# [Aim of the task]
From the entries below, please gather each line containing the string "leading".

##### Material shown

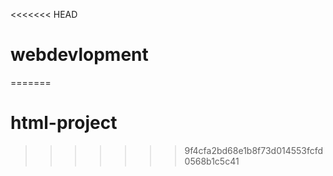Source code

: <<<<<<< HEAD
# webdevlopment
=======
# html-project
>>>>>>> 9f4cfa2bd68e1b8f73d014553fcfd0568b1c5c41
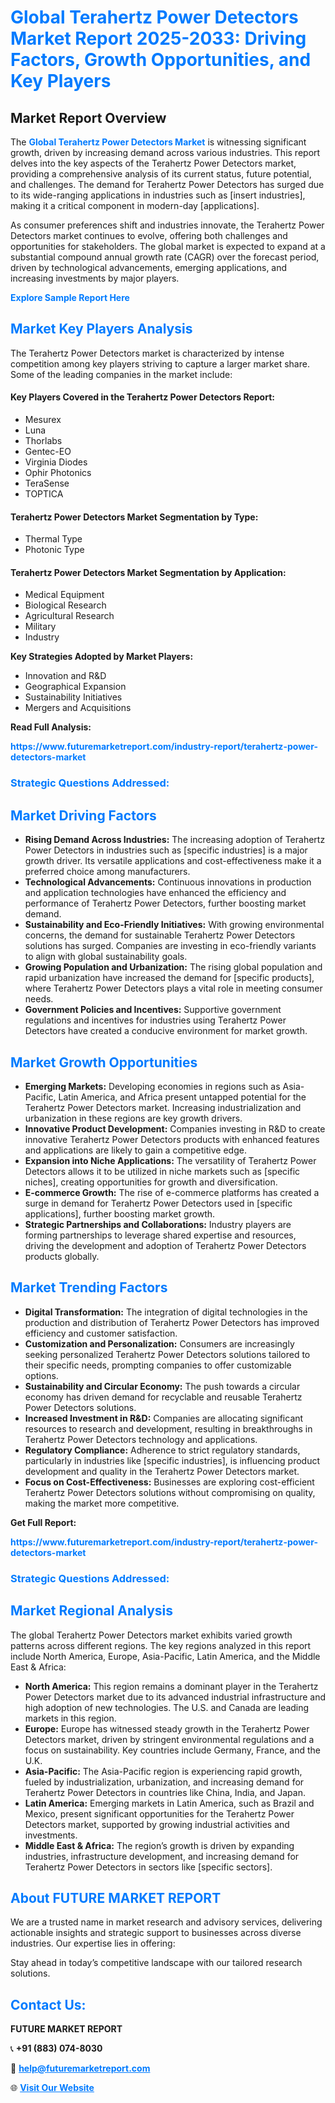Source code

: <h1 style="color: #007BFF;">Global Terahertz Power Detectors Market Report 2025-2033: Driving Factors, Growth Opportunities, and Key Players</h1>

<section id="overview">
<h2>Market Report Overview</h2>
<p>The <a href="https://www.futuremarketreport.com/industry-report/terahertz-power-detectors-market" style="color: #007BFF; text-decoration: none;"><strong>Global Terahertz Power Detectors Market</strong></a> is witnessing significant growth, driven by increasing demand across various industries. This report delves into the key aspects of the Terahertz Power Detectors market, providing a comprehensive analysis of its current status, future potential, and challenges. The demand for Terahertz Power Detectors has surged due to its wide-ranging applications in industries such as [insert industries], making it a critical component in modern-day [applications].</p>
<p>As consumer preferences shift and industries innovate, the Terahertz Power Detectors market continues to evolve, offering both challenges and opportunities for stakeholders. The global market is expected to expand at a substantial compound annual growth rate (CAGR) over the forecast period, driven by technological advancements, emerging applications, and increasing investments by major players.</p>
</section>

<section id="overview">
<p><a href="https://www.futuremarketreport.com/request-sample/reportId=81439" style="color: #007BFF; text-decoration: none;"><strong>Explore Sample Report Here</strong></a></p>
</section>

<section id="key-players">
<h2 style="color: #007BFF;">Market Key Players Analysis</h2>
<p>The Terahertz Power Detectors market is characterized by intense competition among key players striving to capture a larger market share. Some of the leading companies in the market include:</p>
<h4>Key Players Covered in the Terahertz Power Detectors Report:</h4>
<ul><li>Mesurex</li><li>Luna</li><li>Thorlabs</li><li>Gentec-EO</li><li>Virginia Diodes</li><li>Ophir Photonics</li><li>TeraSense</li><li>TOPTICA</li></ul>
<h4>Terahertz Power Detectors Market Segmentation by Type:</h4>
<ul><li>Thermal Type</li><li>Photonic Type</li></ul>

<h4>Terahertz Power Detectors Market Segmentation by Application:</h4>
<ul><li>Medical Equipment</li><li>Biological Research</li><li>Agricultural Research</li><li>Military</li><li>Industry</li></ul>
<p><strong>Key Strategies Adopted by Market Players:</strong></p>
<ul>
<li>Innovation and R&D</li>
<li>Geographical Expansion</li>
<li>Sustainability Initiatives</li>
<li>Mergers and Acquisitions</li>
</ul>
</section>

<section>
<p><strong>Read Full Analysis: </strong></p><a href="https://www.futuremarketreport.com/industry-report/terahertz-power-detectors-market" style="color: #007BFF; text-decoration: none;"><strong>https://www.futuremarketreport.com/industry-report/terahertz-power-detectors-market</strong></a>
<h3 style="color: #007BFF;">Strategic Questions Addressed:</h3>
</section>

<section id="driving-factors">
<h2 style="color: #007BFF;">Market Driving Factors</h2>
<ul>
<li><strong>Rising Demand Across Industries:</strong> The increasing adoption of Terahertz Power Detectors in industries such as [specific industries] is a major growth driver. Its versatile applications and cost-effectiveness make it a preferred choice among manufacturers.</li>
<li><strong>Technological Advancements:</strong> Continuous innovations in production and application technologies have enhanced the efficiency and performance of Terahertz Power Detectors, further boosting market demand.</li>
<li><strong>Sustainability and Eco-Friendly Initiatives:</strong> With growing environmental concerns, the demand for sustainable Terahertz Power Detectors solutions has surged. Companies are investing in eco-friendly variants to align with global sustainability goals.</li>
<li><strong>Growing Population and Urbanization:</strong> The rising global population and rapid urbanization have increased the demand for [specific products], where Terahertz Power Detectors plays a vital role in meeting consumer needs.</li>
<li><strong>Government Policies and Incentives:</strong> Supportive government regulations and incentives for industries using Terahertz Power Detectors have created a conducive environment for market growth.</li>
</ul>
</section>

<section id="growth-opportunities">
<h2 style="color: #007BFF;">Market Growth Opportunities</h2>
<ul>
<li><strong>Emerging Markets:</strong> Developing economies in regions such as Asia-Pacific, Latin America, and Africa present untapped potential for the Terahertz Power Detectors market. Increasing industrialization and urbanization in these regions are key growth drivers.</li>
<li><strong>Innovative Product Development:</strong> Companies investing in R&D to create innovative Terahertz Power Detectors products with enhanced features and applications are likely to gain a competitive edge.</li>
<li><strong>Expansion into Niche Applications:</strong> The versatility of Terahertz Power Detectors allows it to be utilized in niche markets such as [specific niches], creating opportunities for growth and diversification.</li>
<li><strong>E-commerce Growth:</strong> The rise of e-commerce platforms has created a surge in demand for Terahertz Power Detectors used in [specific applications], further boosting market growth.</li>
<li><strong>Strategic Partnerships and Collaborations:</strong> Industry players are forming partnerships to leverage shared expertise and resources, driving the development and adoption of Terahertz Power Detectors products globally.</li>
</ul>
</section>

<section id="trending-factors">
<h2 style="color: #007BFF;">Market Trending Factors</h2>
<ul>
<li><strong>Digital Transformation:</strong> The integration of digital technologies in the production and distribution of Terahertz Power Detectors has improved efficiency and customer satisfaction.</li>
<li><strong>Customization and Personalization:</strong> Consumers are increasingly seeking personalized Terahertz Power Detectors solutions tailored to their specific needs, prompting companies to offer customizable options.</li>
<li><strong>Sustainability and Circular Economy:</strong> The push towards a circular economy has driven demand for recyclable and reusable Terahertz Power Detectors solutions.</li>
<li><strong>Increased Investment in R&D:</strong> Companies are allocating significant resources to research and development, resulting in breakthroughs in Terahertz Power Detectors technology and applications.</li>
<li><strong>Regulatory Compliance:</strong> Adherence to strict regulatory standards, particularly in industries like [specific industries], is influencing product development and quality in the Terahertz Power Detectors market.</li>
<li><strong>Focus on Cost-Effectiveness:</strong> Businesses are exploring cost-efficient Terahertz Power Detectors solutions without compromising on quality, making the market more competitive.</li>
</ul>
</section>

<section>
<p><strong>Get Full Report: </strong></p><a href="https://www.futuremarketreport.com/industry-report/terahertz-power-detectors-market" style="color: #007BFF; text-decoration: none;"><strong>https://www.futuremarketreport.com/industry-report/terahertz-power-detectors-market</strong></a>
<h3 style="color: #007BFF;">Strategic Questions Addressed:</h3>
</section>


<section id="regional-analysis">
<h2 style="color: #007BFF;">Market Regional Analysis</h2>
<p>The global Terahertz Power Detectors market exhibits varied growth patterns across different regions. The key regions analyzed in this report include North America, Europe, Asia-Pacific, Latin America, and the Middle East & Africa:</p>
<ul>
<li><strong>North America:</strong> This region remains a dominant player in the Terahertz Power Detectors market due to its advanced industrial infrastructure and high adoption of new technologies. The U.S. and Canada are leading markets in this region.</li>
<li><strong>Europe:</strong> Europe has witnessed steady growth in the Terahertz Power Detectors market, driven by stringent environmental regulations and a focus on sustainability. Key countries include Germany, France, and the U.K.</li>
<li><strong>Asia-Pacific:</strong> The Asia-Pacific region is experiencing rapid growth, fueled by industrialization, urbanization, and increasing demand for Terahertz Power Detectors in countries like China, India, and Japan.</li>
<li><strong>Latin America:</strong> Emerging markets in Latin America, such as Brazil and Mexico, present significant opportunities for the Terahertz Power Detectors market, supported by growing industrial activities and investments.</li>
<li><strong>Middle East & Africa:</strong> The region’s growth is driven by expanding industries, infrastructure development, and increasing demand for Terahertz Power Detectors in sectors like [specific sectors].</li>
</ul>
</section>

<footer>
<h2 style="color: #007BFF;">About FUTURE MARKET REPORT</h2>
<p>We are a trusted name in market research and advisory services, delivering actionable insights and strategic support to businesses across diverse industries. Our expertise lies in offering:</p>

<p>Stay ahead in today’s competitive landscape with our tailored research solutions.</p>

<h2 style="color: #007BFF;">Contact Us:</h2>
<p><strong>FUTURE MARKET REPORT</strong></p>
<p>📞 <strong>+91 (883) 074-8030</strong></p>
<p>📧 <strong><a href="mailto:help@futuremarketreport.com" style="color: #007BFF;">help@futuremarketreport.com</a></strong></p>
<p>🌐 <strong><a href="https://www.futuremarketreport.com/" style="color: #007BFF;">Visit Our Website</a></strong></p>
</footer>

##########

# [Answer to this task]
<p>The Terahertz Power Detectors market is characterized by intense competition among key players striving to capture a larger market share. Some of the leading companies in the market include:</p>
<li><strong>North America:</strong> This region remains a dominant player in the Terahertz Power Detectors market due to its advanced industrial infrastructure and high adoption of new technologies. The U.S. and Canada are leading markets in this region.</li>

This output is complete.